◆ Task instructions ◆
Retype each entry below exactly. Do not carry any image over.

*** Recorded information ***

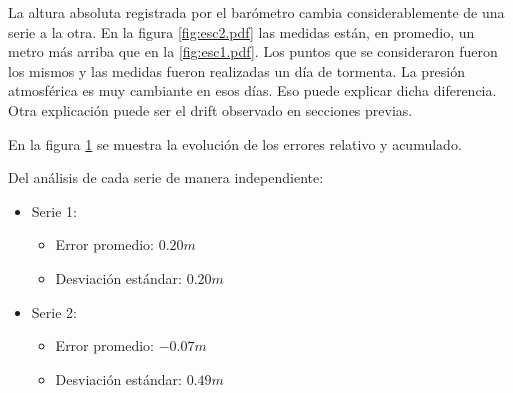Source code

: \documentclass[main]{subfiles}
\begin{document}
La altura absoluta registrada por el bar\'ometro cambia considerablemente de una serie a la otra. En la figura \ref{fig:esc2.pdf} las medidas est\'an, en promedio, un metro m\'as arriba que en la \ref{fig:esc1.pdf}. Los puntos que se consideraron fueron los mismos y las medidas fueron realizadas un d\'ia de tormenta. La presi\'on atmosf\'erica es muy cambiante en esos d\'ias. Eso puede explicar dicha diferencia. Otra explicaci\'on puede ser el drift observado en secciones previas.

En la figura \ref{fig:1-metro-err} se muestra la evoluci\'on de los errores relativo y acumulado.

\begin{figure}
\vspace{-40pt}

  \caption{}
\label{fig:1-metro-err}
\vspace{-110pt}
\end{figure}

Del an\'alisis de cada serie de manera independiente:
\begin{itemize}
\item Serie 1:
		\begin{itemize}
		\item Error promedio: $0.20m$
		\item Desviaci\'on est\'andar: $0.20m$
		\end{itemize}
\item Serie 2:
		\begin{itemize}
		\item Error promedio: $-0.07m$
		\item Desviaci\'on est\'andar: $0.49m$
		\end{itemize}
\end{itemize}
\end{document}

*** End of Recorded information ***

◆ Answer for this exercise ◆
Source code

: \documentclass[main]{subfiles}
\begin{document}
La altura absoluta registrada por el bar\'ometro cambia considerablemente de una serie a la otra. En la figura \ref{fig:esc2.pdf} las medidas est\'an, en promedio, un metro m\'as arriba que en la \ref{fig:esc1.pdf}. Los puntos que se consideraron fueron los mismos y las medidas fueron realizadas un d\'ia de tormenta. La presi\'on atmosf\'erica es muy cambiante en esos d\'ias. Eso puede explicar dicha diferencia. Otra explicaci\'on puede ser el drift observado en secciones previas.

En la figura \ref{fig:1-metro-err} se muestra la evoluci\'on de los errores relativo y acumulado.

\begin{figure}
\vspace{-40pt}

  \caption{}
\label{fig:1-metro-err}
\vspace{-110pt}
\end{figure}

Del an\'alisis de cada serie de manera independiente:
\begin{itemize}
\item Serie 1:
		\begin{itemize}
		\item Error promedio: $0.20m$
		\item Desviaci\'on est\'andar: $0.20m$
		\end{itemize}
\item Serie 2:
		\begin{itemize}
		\item Error promedio: $-0.07m$
		\item Desviaci\'on est\'andar: $0.49m$
		\end{itemize}
\end{itemize}
\end{document}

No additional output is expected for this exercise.